* _Brief_:
Each line from the one containing "## Traduction" through the end of the data must be retyped exactly, and no other line.

--- Extracted data Enclosed Below ---

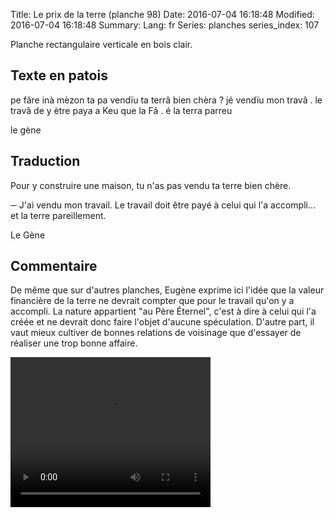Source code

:Title: Le prix de la terre (planche 98)
Date: 2016-07-04 16:18:48
Modified: 2016-07-04 16:18:48
Summary: 
Lang: fr
Series: planches
series_index: 107


<figure class="image-block" style="float: right;">
  <img alt="" src="{static}/images/planche_98.png">
  <figcaption style="max-width: 197px"></figcaption>
</figure>

Planche rectangulaire verticale en bois clair.

## Texte en patois
pe  fâre inà  mèzon  ta  pa  vendïu  ta  terrâ  bien  chèra ?  jé  vendïu  mon  travâ .  le  travâ  de  y  ètre  paya  a  Keu  que  la  Fâ . é  la  terra  parreu

le gène

## Traduction
Pour y construire une maison, tu n'as pas vendu ta terre bien chère.

─   J'ai vendu mon travail. Le travail doit être payé à celui qui l'a accompli… et la terre pareillement.

Le Gène

## Commentaire
De même que sur d'autres planches, Eugène exprime ici l'idée que la valeur financière de la terre ne devrait compter que pour le travail qu'on y a accompli. La nature appartient "au Père Éternel", c'est à dire à celui qui l'a créée et ne devrait donc faire l'objet d'aucune spéculation.
D'autre part, il vaut mieux cultiver de bonnes relations de voisinage que d'essayer de réaliser une trop bonne affaire.




<video width="320" height="240" controls>
  <source src="https://d1njpgd0ygatdn.cloudfront.net/video_98.mp4" type="video/mp4">
</video>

--- End of Enclosed Extracted data ---

* _Result_:
## Traduction
Pour y construire une maison, tu n'as pas vendu ta terre bien chère.

─   J'ai vendu mon travail. Le travail doit être payé à celui qui l'a accompli… et la terre pareillement.

Le Gène

## Commentaire
De même que sur d'autres planches, Eugène exprime ici l'idée que la valeur financière de la terre ne devrait compter que pour le travail qu'on y a accompli. La nature appartient "au Père Éternel", c'est à dire à celui qui l'a créée et ne devrait donc faire l'objet d'aucune spéculation.
D'autre part, il vaut mieux cultiver de bonnes relations de voisinage que d'essayer de réaliser une trop bonne affaire.




<video width="320" height="240" controls>
  <source src="https://d1njpgd0ygatdn.cloudfront.net/video_98.mp4" type="video/mp4">
</video>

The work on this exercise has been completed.